Functional Annotation

Attach a Volume

Lets add a volume - as a reminder, this is sort of like plugging in an external harddrive to your laptop. Its adding a set of data, in this case, the databases that we are going to use for comparison for functional annotation.

This requires a few new steps in our tried and true Amazon EC2 instance protocol.
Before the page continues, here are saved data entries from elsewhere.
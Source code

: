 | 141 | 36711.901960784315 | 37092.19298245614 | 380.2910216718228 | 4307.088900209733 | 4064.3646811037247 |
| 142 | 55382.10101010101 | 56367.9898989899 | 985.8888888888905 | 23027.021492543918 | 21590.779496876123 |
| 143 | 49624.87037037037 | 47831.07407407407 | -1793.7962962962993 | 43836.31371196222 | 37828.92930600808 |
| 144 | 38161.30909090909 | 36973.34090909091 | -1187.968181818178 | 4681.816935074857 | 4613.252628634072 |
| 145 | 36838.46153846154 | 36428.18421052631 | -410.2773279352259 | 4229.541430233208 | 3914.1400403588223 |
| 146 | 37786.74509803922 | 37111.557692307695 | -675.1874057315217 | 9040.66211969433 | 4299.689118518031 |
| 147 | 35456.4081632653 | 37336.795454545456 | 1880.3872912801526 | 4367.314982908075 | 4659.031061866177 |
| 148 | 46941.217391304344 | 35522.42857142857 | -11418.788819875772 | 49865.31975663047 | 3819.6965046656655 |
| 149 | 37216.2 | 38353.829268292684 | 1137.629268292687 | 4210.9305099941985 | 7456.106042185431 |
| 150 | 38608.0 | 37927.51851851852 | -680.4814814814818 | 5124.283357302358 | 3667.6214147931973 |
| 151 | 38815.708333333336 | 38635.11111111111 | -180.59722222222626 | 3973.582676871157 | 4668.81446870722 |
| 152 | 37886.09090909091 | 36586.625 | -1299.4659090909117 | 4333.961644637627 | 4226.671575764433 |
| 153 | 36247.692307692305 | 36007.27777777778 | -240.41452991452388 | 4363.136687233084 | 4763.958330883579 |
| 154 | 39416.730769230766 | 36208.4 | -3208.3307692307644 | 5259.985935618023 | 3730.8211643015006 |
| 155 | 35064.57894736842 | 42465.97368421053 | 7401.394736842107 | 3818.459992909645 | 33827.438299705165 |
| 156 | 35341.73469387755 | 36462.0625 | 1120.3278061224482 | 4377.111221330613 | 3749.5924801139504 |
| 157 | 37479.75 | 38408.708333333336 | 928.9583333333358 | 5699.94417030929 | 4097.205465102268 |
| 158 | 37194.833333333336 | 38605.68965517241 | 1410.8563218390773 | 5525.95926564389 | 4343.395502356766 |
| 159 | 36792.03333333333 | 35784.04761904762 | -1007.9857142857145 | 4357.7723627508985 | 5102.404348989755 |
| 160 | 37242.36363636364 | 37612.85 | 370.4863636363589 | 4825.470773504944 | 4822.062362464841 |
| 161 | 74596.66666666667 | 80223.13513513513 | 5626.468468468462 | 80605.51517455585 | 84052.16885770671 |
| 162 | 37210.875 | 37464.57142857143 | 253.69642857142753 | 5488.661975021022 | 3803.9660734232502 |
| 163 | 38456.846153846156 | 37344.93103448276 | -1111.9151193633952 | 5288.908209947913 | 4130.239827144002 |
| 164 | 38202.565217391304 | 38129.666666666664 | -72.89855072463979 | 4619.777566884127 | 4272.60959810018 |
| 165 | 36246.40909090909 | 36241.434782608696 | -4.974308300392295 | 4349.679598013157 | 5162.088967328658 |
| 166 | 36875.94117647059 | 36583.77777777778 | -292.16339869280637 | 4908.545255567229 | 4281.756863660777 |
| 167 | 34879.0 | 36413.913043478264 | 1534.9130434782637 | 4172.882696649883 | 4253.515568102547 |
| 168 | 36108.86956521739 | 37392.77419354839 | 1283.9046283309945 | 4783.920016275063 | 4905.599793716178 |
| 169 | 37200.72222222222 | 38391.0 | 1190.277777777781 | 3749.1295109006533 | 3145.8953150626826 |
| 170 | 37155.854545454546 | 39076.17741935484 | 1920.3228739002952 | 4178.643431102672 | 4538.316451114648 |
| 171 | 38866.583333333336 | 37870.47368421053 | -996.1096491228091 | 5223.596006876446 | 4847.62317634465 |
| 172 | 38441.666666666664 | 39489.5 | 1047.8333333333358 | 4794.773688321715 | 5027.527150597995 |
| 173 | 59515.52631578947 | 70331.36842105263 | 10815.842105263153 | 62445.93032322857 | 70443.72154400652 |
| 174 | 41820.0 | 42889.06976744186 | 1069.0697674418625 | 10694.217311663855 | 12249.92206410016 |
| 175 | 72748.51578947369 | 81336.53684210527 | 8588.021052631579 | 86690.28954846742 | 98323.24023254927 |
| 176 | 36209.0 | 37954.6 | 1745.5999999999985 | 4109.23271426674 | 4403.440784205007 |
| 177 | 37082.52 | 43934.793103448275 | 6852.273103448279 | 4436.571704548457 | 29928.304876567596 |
  1. Choose AMI - Still going to choose Ubuntu server 14.04. Click Select.
  2. Choose c4.2xlarge - Click Next:Configure Instance.
  3. New Step For Subnet, select the one that ends in “us-east-1c”. Click Next: Add Storage.
  4. Change Size 8Gb to 100Gb.
  5. New Step Click add Volume.
    • Enter snapshot ‘snap-d2d00056’
    • Change to 100Gb
    • And change to /dev/sdf
  6. Click review and launch.

Now you can SSH into your instance as normal.

Make your Volume available.

We made the mount point /dev/xvdf.

udo mkdir /mnt/dbs
sudo mount /dev/xvdf /mnt/dbs/

Check out all the files you now have

ls /mnt/dbs/

Installs

Now start the install process. First install linux brew, as described here.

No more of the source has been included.